El coordinador de los senadores del PRI, Manuel Añorve Baños, lanzó una nueva ofensiva política contra Morena y el gobierno federal al asegurar que la iniciativa para aplazar la elección judicial hasta 2028 representa un reconocimiento implícito del fracaso de la reforma al Poder Judicial impulsada por la Cuarta Transformación.
Durante una rueda de prensa, el legislador priista sostuvo que el PRI advirtió desde el inicio que la reforma judicial no buscaba mejorar el sistema de justicia, sino construir un mecanismo de control político sobre uno de los tres poderes de la Unión. Añorve acusó que Morena impulsó un modelo orientado al “apoderamiento” del Poder Judicial y a la consolidación de un esquema autoritario que —afirmó— pone en riesgo la división de poderes en México.
“El PRI lo advirtió en tiempo y continuo”, señaló el senador, quien insistió en que la elección judicial basada en “tómbolas”, “acordeones” y designaciones sin carrera judicial derivó en la llegada de jueces y magistrados sin experiencia ni capacidad técnica para resolver asuntos jurisdiccionales complejos.
Añorve Baños aseguró que el propio oficialismo terminó aceptando las deficiencias del modelo tras reconocer la necesidad de modificar nuevamente las reglas, aplazar la elección y crear nuevos mecanismos de evaluación y capacitación para aspirantes judiciales. Afirmó que Morena ahora intenta regresar parcialmente a esquemas que antes criticaba, como los exámenes de oposición y procesos técnicos de selección dentro de la carrera judicial.
“Solo están maquillando el desastre”, sentenció el coordinador priista, al acusar que la nueva iniciativa únicamente busca “darle una manita de gato” a una reforma que, según dijo, ya mostró signos de colapso operativo y jurídico. El senador sostuvo que el gobierno se dio cuenta de que no podía empatar la elección judicial con los comicios de 2027 y ahora intenta “batear el bote” hacia 2028 para contener el desgaste político generado por el modelo.
El líder parlamentario del PRI también criticó la intención de crear nuevos comités de evaluación para supervisar los procesos de selección judicial, argumentando que dichos mecanismos mantendrían el control político de Morena sobre quién puede participar y quién queda fuera del proceso.
Además, cuestionó que la reforma propuesta no elimine los llamados “acordeones” electorales ni el acarreo político durante las votaciones judiciales, prácticas que la oposición ha denunciado como instrumentos de manipulación y control del voto. Añorve recordó incluso que simpatizantes de la propia Cuarta Transformación recurrieron a listas y guías improvisadas debido al desconocimiento de los perfiles judiciales sometidos a elección.
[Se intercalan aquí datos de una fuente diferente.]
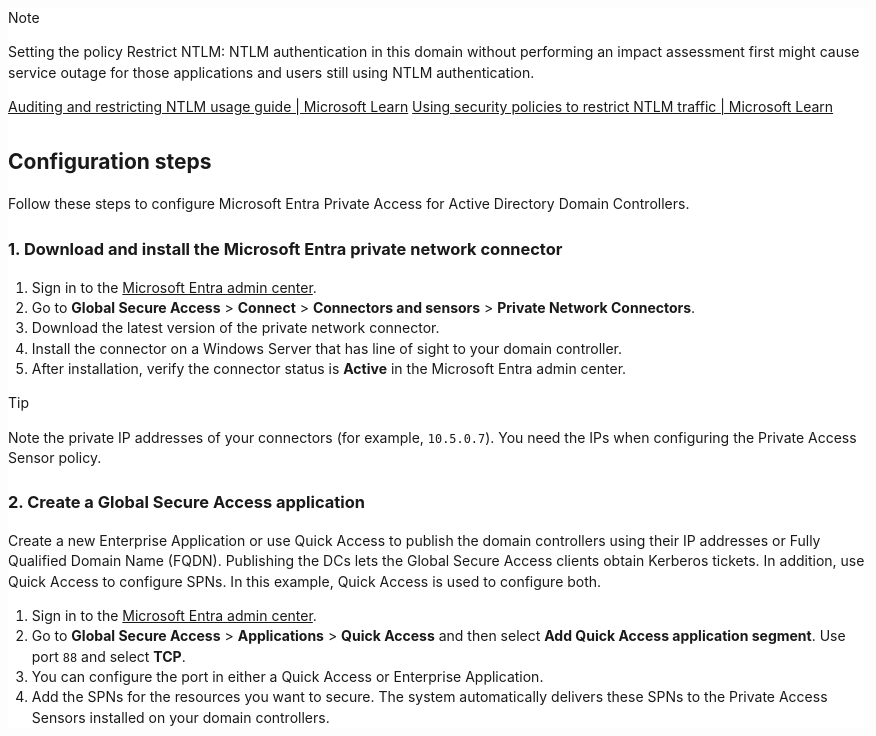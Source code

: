 > [!Note]
> Setting the policy Restrict NTLM: NTLM authentication in this domain without performing an impact assessment first might cause service outage for those applications and users still using NTLM authentication.
>
> [Auditing and restricting NTLM usage guide | Microsoft Learn](/previous-versions/windows/it-pro/windows-server-2008-r2-and-2008/jj865674(v=ws.10))
> [Using security policies to restrict NTLM traffic | Microsoft Learn](/previous-versions/windows/it-pro/windows-server-2008-r2-and-2008/jj865668(v=ws.10))


## Configuration steps

Follow these steps to configure Microsoft Entra Private Access for Active Directory Domain Controllers.

### 1. Download and install the Microsoft Entra private network connector

1. Sign in to the [Microsoft Entra admin center](https://entra.microsoft.com).
1. Go to **Global Secure Access** > **Connect** > **Connectors and sensors** > **Private Network Connectors**.
1. Download the latest version of the private network connector.
1. Install the connector on a Windows Server that has line of sight to your domain controller.
1. After installation, verify the connector status is **Active** in the Microsoft Entra admin center.

> [!TIP]
> Note the private IP addresses of your connectors (for example, `10.5.0.7`). You need the IPs when configuring the Private Access Sensor policy.

### 2. Create a Global Secure Access application

Create a new Enterprise Application or use Quick Access to publish the domain controllers using their IP addresses or Fully Qualified Domain Name (FQDN). Publishing the DCs lets the Global Secure Access clients obtain Kerberos tickets. In addition, use Quick Access to configure SPNs. In this example, Quick Access is used to configure both.

1. Sign in to the [Microsoft Entra admin center](https://entra.microsoft.com).
1. Go to **Global Secure Access** > **Applications** > **Quick Access** and then select **Add Quick Access application segment**. Use port `88` and select **TCP**.
1. You can configure the port in either a Quick Access or Enterprise Application.
1. Add the SPNs for the resources you want to secure. The system automatically delivers these SPNs to the Private Access Sensors installed on your domain controllers.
“No eliminan el acordeón”, enfatizó el senador, quien consideró incongruente que Morena siga defendiendo una supuesta elección libre y democrática mientras mantiene mecanismos que —afirmó— inducen el voto y distorsionan la autonomía judicial.
El legislador priista también señaló que la creación de salas especializadas dentro de la Suprema Corte de Justicia de la Nación representa otra contradicción del modelo impulsado por Morena, ya que implica regresar a estructuras que anteriormente el oficialismo cuestionaba bajo el argumento de concentrar todos los asuntos en el pleno del máximo tribunal.
Añorve aseguró que el rezago, los problemas internos y las dificultades operativas que actualmente enfrenta el Poder Judicial son consecuencia directa de una reforma improvisada y políticamente diseñada para construir “un Poder Judicial a modo”.
Las declaraciones del coordinador del PRI ocurren en medio del creciente debate nacional sobre la viabilidad de la reforma judicial y después de que el gobierno federal reconociera complicaciones logísticas, operativas y técnicas para realizar la elección judicial en 2027. El Instituto Nacional Electoral también ha advertido riesgos de saturación y colapso operativo si el proceso judicial se empalma con las elecciones federales y locales previstas para ese año.